Although victims and survivors of IPV and sexual violence are disproportionately female, as living conditions for working people everywhere have worsened, working men in heterosexual and homosexual relationships have increasingly found themselves in overtly hostile or even violent home environments, forcing many of them out of their homes and into the streets. Today, one-fourteenth (7.3%) of men have experienced IPV and one-sixteenth (6.1%) have been sexually assaulted since age 15. Men are also disproportionately likely to be victims of violence by other men outside of the domestic setting, accounting for more than two-thirds of homicide victims.

The impact of IPV on children is often overlooked, as many wrongly believe a person can be a good parent whilst committing violence against their romantic partner. Emotional abuse is the most common form of violence that children experience, and this, of course, includes witnessing the different kinds of abuse meted out by one parent against another. It should therefore surprise nobody that children who grow up in abusive homes are much more likely to go on to be victims or perpetrators of IPV themselves. Relatedly, childhood sexual abuse is usually committed by a close relative and has a lifelong impact on one-tenth (11%) of women and 1 in 27 (3.6%) men.

As communist workers, our interests are wholly enjoined with those of our class as an inseparable whole. Communism, to be clear here, has nothing to do with any of the totalitarian state-capitalist nightmares of the 20th century such as the former Soviet Union, China, North Korea, or Cuba—societies in which a ruling minority brutally exploits the working class in the name of “socialism”—but is rather a classless, moneyless, and stateless society in which all land, resources, and instruments of work are held in common. It is an entirely new mode of living and organising human activity where everyone contributes what they can and is insured decent living conditions, while the gendered division of labour that divides human activity into productive and reproductive spheres will be reabsorbed, so to speak, and taken up by society as a common endeavour. 

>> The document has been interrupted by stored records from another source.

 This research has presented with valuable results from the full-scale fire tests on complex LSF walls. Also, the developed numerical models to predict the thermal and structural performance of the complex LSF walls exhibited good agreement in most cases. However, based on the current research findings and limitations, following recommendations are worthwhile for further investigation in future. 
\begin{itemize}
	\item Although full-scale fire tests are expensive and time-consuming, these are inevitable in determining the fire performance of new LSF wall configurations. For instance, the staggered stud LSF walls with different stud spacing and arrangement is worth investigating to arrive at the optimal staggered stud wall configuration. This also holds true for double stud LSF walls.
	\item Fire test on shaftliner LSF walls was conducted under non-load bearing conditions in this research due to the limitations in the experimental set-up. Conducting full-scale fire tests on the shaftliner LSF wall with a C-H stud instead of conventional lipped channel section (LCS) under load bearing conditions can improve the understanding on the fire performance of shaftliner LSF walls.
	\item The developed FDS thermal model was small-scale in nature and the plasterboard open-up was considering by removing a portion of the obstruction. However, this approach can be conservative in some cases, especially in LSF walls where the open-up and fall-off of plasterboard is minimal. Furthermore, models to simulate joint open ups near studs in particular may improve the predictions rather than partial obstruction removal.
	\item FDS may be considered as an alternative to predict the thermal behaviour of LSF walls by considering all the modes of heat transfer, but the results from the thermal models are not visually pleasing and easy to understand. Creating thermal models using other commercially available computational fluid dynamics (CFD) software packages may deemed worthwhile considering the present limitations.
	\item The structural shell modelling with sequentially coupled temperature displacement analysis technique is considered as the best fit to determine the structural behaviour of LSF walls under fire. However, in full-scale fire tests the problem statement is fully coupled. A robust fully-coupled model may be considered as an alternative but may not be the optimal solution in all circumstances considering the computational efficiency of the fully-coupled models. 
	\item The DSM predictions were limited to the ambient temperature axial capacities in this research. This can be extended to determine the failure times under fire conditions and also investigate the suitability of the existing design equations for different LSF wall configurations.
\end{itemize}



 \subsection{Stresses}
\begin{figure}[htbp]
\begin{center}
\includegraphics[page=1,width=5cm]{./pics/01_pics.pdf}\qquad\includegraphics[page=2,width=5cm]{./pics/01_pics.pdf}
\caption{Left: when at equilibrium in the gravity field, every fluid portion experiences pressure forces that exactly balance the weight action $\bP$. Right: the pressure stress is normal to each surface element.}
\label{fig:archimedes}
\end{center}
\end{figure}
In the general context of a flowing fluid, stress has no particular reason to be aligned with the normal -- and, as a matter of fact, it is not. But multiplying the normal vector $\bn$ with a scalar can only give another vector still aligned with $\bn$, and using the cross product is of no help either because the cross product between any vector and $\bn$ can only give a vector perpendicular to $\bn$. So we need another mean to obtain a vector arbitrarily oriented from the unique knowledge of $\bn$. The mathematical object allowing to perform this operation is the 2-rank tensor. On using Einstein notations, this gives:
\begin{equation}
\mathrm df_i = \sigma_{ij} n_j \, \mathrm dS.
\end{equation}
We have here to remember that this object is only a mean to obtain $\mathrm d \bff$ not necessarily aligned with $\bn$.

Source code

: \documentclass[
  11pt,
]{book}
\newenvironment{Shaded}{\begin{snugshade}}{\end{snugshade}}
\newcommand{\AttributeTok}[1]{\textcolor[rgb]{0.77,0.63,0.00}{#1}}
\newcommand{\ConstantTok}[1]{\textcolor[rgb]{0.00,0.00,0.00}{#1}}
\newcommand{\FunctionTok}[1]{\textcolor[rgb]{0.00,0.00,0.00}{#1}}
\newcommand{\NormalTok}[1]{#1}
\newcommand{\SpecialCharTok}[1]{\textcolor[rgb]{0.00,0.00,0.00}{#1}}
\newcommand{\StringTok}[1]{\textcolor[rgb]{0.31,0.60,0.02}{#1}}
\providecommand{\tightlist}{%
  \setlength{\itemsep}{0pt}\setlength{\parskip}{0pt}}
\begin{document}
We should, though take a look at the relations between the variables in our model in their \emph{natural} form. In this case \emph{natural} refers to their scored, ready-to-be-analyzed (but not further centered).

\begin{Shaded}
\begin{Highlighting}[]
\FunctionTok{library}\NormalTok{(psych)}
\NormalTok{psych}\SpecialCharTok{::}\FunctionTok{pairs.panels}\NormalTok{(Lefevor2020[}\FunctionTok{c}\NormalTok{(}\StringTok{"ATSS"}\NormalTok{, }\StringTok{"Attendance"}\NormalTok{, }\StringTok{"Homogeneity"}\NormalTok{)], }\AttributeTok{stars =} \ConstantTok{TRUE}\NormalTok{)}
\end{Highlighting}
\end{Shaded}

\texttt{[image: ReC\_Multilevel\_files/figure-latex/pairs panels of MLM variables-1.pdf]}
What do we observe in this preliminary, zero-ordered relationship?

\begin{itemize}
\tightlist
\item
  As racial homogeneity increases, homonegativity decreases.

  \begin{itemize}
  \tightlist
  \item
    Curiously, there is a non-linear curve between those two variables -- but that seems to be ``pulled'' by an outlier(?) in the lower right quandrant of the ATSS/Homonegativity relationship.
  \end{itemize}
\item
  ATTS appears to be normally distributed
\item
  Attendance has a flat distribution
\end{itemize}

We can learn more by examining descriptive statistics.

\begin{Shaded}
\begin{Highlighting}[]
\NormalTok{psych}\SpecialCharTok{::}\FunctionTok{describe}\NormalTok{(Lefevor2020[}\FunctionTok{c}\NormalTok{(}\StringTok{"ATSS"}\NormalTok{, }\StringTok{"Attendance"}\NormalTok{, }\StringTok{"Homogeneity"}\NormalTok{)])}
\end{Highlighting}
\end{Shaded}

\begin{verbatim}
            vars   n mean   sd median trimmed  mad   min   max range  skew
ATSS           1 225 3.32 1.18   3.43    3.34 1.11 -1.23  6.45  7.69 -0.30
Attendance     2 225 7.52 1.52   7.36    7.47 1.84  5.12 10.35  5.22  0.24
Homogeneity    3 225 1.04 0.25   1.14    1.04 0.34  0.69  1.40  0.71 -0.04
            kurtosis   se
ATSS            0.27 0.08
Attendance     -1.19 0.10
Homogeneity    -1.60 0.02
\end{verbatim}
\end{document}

We do not labour under a misguided belief that women belonging to the ruling class, whose opposition to IPV and gendered oppression more broadly goes so far as their social positioning as capitalists allows, share our material interests or that they are our “sisters”, though they, of course, are also subject to the violence engendered by the very system that benefits them. As such, they cannot be counted among our allies in this fight, even less the fight against the source of gendered oppression. On the contrary, as beneficiaries of capitalism, ruling-class women, first and foremost, defend their own class interests, which are tied to the continuation of the system.  

In sum, what is urgently needed is not to build solidarity with women of the exploiting class, a union which would be consummated under false premises, but rather for our working-class brothers to fight alongside us in the same class struggle, rejecting instead of overlooking, or worse, indulging, misogynistic and otherwise harmful ideas and behaviours that only serve to further divide up our class, to our detriment and to the exclusive benefit of our capitalist masters.

To this end, working people everywhere must organise themselves on a class basis and create their own independent organisations of struggle, in the workplace and elsewhere, to tear down the inhuman system that makes all of us miserable. Only the historic movement that sweeps away the current order of things, i.e., the world proletarian revolution for communism, will be able to stamp out interpersonal violence, along with all the other vestiges of class society, definitively.